=== MATERIAL SUPPLIED ===
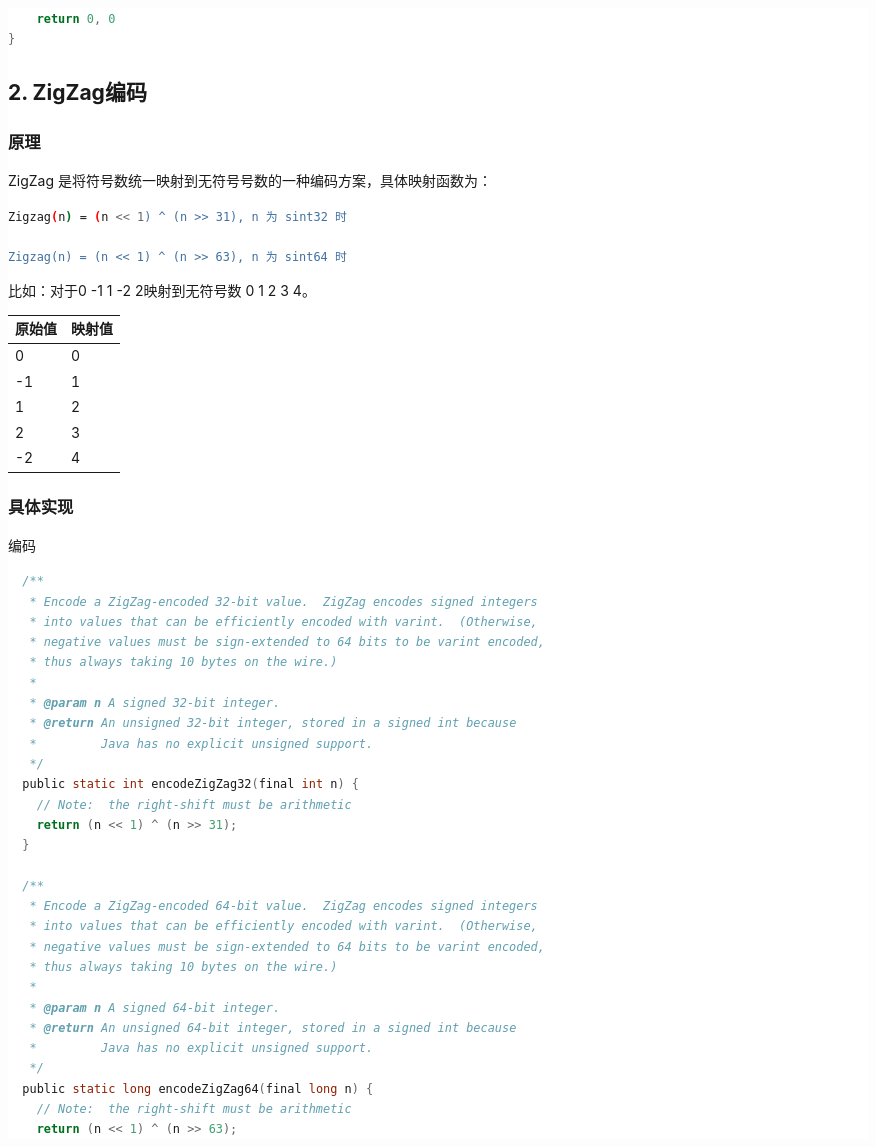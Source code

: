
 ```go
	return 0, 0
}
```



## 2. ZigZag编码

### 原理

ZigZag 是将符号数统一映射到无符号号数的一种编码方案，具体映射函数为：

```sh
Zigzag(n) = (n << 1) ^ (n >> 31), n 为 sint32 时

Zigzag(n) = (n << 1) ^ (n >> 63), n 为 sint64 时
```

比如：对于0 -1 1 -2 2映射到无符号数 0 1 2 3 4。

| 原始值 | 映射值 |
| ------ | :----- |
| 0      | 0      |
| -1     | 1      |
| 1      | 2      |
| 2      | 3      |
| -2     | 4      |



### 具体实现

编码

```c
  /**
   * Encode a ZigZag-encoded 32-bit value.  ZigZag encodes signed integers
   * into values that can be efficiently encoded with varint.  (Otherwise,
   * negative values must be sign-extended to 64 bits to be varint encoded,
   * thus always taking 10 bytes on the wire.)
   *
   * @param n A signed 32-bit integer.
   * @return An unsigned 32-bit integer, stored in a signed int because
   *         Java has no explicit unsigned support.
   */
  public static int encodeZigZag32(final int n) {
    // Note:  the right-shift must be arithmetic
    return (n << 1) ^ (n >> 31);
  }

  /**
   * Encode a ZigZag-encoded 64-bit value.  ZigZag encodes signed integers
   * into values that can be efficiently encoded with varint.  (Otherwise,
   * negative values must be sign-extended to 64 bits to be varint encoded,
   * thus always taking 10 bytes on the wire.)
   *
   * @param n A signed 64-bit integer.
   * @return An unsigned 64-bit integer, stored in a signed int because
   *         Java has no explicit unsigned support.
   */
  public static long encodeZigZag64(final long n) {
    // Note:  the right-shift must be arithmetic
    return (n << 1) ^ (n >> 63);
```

=== ACTION ITEM ===
Produce an exact copy of every line above, with the images left out.

=== SOLVED PROBLEM ===
Source code

:
 ```go
	return 0, 0
}
```



## 2. ZigZag编码

### 原理

ZigZag 是将符号数统一映射到无符号号数的一种编码方案，具体映射函数为：

```sh
Zigzag(n) = (n << 1) ^ (n >> 31), n 为 sint32 时

Zigzag(n) = (n << 1) ^ (n >> 63), n 为 sint64 时
```

比如：对于0 -1 1 -2 2映射到无符号数 0 1 2 3 4。

| 原始值 | 映射值 |
| ------ | :----- |
| 0      | 0      |
| -1     | 1      |
| 1      | 2      |
| 2      | 3      |
| -2     | 4      |



### 具体实现

编码

```c
  /**
   * Encode a ZigZag-encoded 32-bit value.  ZigZag encodes signed integers
   * into values that can be efficiently encoded with varint.  (Otherwise,
   * negative values must be sign-extended to 64 bits to be varint encoded,
   * thus always taking 10 bytes on the wire.)
   *
   * @param n A signed 32-bit integer.
   * @return An unsigned 32-bit integer, stored in a signed int because
   *         Java has no explicit unsigned support.
   */
  public static int encodeZigZag32(final int n) {
    // Note:  the right-shift must be arithmetic
    return (n << 1) ^ (n >> 31);
  }

  /**
   * Encode a ZigZag-encoded 64-bit value.  ZigZag encodes signed integers
   * into values that can be efficiently encoded with varint.  (Otherwise,
   * negative values must be sign-extended to 64 bits to be varint encoded,
   * thus always taking 10 bytes on the wire.)
   *
   * @param n A signed 64-bit integer.
   * @return An unsigned 64-bit integer, stored in a signed int because
   *         Java has no explicit unsigned support.
   */
  public static long encodeZigZag64(final long n) {
    // Note:  the right-shift must be arithmetic
    return (n << 1) ^ (n >> 63);
```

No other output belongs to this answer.